Workpoint Entertainment Plc (WORK)

- WORK has used its high TVR to bump up ad rates in 3Q16 and expects to be able to raise them again in 4Q16 to Bt57K/min – nicely above the Bt46K in 1Q16. The steady airing of new programs will, it believes, allow it to raise rate to Bt60K/min in 2017, closing in on our bullish assumption. If so, it would lead to a very high 61% earnings growth next year, so 30x 2017 PE does not look expensive. Buy with TP of Bt55. 

- Positive tone: WORK’s analyst meeting on Friday focused on its business outlook for the rest of the year. It is doing well: its excellent TV rating (TVR) let it raise ad rate in 3Q16 and it sees a chance for another bump up in in 4Q16. Key takeaways:  

- Ad rate: Rates were raised in 3Q16 to an average of Bt53K/min from Bt50K in 2Q16 and Bt46K in 1Q16. Ad slots are 79% filled, close to that in 2Q16 and good growth from 61% in 1Q16. Though TVR did not change much – it was 1.19 in July from 1.16 in June - it was able to rate ad rate in 3Q16. It has aired several new programs this quarter, including “Super Fan” (formerly on Channel 5 where it enjoyed high ratings) and “Mai Pod Nee” (a singing contest). Mai Pod Nee has become very popular, with a TVR of 2.7-3.2, well above WORK’s average. It has another big program in the wings, “Let me in Thailand”, which it will air in 4Q16. It expects to thus be able to raise its ad rates again in 4Q16 to Bt55-57K/min, closing in on its target of Bt60K by 2017, growth of 20% from the average of Bt50K in 2016.    
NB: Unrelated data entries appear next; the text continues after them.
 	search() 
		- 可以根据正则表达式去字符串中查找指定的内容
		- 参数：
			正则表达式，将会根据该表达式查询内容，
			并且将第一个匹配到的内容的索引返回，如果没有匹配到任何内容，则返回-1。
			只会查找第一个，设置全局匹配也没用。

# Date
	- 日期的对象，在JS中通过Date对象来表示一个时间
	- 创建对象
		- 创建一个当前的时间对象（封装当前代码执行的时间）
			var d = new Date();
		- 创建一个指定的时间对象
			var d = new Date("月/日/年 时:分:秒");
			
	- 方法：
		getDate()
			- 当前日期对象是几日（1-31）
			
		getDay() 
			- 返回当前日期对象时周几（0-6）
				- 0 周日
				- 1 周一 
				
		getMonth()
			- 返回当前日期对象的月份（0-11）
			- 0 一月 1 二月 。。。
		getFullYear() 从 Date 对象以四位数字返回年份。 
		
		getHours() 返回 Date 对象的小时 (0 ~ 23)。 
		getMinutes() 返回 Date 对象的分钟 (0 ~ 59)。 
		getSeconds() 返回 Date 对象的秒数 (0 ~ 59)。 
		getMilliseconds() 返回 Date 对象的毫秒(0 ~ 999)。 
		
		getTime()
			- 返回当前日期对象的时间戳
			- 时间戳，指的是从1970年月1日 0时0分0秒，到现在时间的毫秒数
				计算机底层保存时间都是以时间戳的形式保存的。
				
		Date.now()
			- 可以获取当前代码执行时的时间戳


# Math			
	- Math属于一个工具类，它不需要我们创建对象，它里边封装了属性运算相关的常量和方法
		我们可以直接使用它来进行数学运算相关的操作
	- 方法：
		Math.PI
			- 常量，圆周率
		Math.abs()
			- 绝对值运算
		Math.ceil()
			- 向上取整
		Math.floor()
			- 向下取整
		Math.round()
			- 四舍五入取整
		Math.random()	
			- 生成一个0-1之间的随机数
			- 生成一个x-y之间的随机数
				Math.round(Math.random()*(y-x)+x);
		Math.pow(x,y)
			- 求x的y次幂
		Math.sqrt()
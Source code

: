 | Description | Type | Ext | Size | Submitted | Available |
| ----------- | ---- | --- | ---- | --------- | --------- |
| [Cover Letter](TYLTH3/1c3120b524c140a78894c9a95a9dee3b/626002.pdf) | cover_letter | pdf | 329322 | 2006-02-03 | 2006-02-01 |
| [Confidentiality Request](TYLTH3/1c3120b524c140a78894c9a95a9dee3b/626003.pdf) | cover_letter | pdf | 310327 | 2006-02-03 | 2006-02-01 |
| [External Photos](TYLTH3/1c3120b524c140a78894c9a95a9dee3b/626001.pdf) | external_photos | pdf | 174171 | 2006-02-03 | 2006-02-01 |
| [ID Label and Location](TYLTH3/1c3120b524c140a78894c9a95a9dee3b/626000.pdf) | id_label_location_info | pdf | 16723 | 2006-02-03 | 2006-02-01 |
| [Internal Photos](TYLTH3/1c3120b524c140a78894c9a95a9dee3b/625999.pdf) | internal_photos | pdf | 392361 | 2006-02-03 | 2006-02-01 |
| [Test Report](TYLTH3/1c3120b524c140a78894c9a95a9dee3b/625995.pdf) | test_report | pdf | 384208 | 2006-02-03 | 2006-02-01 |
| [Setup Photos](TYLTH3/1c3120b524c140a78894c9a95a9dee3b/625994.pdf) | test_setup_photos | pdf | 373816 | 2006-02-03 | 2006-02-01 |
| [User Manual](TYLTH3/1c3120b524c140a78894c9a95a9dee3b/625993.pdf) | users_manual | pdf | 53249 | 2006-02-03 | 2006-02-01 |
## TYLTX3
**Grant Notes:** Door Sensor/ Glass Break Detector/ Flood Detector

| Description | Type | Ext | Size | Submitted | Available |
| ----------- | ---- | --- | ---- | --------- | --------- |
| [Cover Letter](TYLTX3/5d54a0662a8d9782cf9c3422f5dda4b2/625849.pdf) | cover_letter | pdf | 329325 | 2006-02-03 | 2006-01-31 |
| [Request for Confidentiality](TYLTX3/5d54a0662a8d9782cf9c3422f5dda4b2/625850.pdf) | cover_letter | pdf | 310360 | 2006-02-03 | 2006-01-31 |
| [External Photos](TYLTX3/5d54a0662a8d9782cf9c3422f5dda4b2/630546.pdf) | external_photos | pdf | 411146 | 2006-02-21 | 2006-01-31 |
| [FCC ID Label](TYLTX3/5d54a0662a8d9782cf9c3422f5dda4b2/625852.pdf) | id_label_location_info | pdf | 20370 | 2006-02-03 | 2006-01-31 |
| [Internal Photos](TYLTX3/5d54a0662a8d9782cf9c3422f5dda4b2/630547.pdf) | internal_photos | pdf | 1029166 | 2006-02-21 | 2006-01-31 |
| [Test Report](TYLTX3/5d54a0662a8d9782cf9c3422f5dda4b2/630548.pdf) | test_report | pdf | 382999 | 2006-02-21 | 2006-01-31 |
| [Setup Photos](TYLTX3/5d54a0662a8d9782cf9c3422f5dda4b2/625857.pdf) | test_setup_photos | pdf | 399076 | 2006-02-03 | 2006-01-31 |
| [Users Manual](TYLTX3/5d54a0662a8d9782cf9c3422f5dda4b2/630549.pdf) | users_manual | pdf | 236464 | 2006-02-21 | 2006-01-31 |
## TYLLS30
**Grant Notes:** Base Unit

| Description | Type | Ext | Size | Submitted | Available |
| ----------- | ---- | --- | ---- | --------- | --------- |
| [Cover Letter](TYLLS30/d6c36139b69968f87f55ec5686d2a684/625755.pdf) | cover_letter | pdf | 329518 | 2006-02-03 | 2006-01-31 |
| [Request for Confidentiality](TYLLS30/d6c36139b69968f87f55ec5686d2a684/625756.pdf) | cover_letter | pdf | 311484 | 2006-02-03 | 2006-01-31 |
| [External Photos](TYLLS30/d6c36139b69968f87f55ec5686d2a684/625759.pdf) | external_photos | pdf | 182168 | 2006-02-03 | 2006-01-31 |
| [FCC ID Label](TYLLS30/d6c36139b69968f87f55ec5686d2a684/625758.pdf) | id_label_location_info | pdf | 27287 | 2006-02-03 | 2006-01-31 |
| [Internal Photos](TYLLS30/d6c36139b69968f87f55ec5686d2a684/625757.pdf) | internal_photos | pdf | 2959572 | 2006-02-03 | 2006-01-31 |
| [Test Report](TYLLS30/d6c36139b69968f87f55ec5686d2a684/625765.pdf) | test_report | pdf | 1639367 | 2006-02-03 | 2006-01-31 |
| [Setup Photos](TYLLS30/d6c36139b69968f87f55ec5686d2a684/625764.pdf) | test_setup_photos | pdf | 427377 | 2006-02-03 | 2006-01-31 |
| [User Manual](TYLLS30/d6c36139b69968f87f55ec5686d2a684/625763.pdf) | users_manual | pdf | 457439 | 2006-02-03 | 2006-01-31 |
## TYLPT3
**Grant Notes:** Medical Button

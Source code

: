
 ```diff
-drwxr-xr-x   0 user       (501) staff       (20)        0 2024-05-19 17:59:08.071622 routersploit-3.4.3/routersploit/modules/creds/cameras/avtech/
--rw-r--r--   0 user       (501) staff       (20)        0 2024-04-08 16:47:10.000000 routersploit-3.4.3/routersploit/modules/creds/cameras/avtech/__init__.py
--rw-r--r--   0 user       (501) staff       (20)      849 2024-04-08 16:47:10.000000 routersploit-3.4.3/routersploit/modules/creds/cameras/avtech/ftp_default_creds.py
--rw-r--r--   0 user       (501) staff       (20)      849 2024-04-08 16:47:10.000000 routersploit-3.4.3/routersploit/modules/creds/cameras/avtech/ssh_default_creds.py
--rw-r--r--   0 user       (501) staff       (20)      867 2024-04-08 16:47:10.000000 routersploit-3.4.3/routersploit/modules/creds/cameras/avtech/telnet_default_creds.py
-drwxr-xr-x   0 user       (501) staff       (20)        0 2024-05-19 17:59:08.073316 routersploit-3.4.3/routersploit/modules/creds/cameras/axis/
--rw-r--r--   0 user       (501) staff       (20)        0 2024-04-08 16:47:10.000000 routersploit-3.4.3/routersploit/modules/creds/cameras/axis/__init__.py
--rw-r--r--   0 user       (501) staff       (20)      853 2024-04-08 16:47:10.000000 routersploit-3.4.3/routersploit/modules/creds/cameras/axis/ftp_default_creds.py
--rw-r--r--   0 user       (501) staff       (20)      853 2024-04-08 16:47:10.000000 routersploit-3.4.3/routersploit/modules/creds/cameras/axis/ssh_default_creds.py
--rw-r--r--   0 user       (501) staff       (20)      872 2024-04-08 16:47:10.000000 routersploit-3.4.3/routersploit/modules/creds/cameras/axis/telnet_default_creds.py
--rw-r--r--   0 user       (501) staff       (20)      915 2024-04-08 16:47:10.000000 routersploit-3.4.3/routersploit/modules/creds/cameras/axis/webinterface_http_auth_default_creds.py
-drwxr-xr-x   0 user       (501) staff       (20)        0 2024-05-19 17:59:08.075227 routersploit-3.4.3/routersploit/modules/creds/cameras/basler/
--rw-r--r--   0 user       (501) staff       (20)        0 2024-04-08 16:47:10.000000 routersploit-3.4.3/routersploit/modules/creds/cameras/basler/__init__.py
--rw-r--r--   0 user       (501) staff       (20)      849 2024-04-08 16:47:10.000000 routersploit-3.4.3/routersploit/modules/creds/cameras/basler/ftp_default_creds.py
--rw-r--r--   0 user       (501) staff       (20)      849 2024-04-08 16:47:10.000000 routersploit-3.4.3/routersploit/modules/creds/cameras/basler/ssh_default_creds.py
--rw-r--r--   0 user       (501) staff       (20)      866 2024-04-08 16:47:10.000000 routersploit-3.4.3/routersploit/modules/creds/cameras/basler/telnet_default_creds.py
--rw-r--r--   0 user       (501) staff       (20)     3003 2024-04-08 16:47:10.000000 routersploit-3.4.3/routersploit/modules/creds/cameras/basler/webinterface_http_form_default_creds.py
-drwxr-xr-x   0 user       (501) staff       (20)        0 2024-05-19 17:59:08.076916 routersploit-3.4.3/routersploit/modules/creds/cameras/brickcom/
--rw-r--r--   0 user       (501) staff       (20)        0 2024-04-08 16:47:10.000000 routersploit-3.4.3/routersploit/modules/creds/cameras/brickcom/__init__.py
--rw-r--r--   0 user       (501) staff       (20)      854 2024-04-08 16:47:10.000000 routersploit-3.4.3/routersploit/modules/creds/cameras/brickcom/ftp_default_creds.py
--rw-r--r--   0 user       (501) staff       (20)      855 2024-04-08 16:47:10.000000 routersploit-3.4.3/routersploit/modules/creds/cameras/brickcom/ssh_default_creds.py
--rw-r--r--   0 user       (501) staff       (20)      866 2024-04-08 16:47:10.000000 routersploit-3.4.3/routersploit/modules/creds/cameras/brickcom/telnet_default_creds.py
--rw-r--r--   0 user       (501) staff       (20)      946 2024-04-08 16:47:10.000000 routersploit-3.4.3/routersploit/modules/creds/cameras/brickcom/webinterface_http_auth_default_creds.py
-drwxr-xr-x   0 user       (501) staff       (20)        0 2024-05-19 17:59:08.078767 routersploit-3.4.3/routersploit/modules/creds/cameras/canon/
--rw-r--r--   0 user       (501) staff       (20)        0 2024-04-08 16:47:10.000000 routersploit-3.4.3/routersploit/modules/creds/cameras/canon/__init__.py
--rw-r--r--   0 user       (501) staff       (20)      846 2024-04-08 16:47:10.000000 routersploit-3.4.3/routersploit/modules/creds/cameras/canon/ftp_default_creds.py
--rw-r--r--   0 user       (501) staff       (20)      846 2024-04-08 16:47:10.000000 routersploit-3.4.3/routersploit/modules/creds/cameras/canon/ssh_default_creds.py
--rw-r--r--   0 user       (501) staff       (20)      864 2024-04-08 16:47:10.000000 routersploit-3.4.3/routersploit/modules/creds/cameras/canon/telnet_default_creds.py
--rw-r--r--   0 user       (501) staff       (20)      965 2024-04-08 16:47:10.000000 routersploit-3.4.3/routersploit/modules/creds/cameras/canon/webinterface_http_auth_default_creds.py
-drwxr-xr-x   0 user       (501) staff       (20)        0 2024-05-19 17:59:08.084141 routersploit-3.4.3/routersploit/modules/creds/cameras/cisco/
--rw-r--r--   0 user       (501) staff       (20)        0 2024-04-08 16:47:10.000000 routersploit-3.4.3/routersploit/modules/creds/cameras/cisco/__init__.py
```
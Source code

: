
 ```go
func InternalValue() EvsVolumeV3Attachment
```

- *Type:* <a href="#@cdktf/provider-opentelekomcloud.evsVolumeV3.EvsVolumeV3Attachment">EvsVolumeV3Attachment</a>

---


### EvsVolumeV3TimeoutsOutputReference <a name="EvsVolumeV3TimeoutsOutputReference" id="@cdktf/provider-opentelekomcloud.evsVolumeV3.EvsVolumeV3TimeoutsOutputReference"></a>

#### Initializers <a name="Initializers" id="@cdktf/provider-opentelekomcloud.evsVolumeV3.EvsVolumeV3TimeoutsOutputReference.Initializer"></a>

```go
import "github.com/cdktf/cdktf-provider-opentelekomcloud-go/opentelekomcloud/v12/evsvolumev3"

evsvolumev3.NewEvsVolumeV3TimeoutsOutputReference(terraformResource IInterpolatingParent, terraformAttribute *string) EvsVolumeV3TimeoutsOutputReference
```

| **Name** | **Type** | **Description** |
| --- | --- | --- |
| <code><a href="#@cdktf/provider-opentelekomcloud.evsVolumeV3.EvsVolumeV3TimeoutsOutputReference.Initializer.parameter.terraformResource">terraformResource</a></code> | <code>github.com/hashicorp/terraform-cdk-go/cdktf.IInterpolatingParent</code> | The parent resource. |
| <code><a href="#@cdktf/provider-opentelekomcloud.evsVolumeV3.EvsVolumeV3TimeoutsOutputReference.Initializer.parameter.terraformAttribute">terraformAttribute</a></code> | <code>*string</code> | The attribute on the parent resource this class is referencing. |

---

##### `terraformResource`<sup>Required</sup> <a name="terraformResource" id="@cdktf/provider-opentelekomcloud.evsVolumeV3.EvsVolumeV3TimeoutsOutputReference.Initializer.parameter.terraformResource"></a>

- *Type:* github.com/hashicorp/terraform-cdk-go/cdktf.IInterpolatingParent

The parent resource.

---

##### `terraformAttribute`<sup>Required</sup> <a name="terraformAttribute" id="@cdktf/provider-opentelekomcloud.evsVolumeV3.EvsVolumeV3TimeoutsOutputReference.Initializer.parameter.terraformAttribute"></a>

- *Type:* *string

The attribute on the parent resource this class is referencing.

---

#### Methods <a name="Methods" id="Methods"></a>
- Tax negative surprise. In 2Q16 it was hit by a bad surprise with regards to taxes on its Dinosaur Planet project. The Revenue Department says most of the assets linked to Dinosaur Planet have to be depreciated according to useful life, which is ~five years. But it may have to scrap this project next year if it is unable to extend its lease of the land or find a new place. Because of this, it is expensing all costs linked to this project this year. This difference meant it had to pay higher taxes in 2Q16, sinking equity income into the red. The firm is in the process of negotiating with the Revenue Department and expects to make its case – and if so, it could reverse some of the loss to revenue in 3Q16. 

- Universal Service Obligation (USO). Unlike RS, WORK has not been accruing the USO cost since digital TV started up in July 2014. The NBTC is likely to announce a new rule for both license fee and USO in October, which means WORK will have to begin booking this cost for the first time in 4Q16. The impact on earnings is ~Bt14mn based on quarterly TV revenue of Bt700mn, or 10% of quarterly earnings.     Maintain BUY with DCF-based TP of Bt55. There is upside from new guidance, particularly ad rate. We assume a flat rate of Bt50K in 2H16 from 2Q16, while WORK expects a rise. At the same time, the potential rise in regulatory cost may offset this and we leave our 2016 earnings forecast unchanged. We do continue bullish on WORK as we expect it to be able to raise rates for many years to come, with forecast a high CAGR of 70% in 2016-2018. Our DCF-based TP is unchanged at Bt55.